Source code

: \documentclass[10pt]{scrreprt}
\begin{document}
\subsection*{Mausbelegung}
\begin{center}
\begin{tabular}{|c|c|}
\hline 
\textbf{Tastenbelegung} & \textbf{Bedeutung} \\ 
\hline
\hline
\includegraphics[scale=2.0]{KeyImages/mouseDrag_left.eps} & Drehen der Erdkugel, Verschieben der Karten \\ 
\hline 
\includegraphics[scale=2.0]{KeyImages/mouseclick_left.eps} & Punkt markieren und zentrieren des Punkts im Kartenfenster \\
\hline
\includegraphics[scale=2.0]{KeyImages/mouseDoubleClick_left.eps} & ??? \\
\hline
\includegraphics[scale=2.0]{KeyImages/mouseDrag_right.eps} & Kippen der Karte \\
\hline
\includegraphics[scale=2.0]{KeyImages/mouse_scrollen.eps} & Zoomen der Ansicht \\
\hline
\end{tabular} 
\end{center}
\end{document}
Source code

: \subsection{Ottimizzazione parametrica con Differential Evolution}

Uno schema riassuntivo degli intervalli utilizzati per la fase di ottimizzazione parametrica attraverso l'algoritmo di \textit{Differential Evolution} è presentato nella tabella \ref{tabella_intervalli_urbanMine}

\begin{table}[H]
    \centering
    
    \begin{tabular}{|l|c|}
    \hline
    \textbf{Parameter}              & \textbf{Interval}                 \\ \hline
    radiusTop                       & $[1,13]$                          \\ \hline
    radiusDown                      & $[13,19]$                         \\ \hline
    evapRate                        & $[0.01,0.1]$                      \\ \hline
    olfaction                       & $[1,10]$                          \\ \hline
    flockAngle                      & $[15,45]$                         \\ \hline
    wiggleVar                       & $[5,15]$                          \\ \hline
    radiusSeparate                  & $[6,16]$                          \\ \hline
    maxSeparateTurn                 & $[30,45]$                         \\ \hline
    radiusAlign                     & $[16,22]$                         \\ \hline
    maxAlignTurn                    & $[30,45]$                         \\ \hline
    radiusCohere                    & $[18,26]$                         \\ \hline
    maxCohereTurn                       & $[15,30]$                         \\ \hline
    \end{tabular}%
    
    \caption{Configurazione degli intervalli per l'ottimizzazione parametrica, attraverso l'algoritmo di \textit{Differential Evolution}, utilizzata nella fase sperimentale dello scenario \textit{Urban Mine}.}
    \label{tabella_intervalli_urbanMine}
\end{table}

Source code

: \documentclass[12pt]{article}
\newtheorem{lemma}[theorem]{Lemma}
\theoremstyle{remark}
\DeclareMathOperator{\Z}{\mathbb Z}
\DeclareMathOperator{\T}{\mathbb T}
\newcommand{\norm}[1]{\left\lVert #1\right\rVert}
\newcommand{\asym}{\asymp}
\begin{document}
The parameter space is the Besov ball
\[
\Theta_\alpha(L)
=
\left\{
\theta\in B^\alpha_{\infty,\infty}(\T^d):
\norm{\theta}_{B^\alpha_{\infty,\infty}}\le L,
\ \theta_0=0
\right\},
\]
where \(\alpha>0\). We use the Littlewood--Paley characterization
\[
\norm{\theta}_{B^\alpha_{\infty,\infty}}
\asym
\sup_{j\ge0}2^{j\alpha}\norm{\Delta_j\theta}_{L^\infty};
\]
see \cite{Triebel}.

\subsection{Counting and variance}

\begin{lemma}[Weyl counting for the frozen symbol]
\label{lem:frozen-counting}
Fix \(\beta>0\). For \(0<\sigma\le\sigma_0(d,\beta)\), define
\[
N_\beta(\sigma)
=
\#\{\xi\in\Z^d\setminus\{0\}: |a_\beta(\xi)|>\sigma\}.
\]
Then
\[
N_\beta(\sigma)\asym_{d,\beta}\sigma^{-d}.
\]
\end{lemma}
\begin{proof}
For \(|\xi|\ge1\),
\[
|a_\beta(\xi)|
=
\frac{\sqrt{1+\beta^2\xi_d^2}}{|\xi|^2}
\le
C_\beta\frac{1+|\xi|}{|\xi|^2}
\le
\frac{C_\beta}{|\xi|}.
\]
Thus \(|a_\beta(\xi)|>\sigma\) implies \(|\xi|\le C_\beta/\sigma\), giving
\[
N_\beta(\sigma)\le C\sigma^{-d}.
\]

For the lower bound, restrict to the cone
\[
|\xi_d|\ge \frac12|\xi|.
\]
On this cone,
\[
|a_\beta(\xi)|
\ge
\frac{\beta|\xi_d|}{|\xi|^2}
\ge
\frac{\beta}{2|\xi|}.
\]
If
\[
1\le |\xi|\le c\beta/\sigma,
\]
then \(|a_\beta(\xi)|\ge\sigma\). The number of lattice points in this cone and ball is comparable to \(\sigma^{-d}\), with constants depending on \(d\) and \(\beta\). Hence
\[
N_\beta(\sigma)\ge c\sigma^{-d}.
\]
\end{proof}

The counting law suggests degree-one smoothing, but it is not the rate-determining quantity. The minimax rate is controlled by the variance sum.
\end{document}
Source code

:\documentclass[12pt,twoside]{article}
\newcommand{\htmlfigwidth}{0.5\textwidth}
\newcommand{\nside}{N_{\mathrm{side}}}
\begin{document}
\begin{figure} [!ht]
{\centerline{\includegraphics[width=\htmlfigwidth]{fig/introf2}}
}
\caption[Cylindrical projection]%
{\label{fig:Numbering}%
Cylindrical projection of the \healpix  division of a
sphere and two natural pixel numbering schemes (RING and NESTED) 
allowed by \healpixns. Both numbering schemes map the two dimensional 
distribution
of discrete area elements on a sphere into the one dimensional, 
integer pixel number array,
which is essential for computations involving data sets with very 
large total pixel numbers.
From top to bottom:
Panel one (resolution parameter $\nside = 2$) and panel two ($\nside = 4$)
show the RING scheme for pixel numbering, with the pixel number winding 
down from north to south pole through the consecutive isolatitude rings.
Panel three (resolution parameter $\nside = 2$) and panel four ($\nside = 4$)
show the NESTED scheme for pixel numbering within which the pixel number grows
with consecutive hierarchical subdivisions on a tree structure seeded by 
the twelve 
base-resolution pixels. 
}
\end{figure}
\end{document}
....................
Within the material above, find every line containing the word "newcommand" and copy it.

\newcommand{\norm}[1]{\left\lVert #1\right\rVert}
\newcommand{\asym}{\asymp}
\newcommand{\htmlfigwidth}{0.5\textwidth}
\newcommand{\nside}{N_{\mathrm{side}}}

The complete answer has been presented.